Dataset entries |
-=-=-
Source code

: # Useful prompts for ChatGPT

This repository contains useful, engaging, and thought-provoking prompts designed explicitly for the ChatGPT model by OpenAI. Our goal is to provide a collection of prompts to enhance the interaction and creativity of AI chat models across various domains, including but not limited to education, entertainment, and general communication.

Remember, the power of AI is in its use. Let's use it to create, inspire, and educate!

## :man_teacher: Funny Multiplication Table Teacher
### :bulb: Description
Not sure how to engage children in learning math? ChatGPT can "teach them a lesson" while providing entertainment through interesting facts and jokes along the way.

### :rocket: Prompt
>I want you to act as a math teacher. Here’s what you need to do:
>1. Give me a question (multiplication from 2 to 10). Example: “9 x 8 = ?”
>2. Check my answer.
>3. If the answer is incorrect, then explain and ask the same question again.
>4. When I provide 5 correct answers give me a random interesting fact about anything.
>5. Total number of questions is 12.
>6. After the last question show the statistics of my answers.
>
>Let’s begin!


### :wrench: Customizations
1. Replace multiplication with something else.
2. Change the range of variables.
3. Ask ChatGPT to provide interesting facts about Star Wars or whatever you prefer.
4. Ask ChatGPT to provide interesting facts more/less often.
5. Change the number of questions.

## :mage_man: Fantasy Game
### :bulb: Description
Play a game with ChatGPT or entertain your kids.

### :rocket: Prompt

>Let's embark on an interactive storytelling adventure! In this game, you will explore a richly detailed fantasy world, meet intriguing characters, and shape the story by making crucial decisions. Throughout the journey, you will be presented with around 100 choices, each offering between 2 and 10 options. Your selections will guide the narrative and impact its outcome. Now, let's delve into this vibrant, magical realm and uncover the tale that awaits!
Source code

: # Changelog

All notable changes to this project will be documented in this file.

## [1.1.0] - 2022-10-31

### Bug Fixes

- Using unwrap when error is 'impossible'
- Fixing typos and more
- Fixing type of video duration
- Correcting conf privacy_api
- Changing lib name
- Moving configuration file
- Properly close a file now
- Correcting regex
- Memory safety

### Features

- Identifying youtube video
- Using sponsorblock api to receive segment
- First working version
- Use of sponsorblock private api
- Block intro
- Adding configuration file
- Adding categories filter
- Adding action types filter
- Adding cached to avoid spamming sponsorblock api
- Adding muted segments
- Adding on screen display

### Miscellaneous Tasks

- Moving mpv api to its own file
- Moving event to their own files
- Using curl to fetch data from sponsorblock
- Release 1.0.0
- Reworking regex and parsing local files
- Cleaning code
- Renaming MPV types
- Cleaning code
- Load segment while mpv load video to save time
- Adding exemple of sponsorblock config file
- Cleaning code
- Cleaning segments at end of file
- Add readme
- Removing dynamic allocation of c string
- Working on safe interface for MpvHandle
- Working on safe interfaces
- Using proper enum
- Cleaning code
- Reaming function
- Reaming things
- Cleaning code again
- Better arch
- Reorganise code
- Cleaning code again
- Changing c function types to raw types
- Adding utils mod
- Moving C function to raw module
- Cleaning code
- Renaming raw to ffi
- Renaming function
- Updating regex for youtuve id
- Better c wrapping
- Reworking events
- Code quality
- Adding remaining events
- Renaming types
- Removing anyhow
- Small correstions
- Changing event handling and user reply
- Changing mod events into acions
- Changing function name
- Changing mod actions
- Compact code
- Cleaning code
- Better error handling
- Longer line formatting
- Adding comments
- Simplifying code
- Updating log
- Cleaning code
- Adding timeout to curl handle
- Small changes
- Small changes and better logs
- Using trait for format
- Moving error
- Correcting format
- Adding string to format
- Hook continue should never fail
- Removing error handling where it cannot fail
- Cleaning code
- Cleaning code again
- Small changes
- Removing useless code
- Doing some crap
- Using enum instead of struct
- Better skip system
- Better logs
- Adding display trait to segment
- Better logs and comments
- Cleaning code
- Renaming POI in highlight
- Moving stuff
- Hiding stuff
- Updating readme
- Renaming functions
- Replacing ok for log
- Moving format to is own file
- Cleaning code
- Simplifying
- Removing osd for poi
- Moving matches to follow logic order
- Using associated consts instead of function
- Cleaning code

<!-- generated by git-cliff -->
-=-=-
Exercise prompt | Show each line in the entries that holds the string "while".

Answer to this exercise |
Not sure how to engage children in learning math? ChatGPT can "teach them a lesson" while providing entertainment through interesting facts and jokes along the way.
- Load segment while mpv load video to save time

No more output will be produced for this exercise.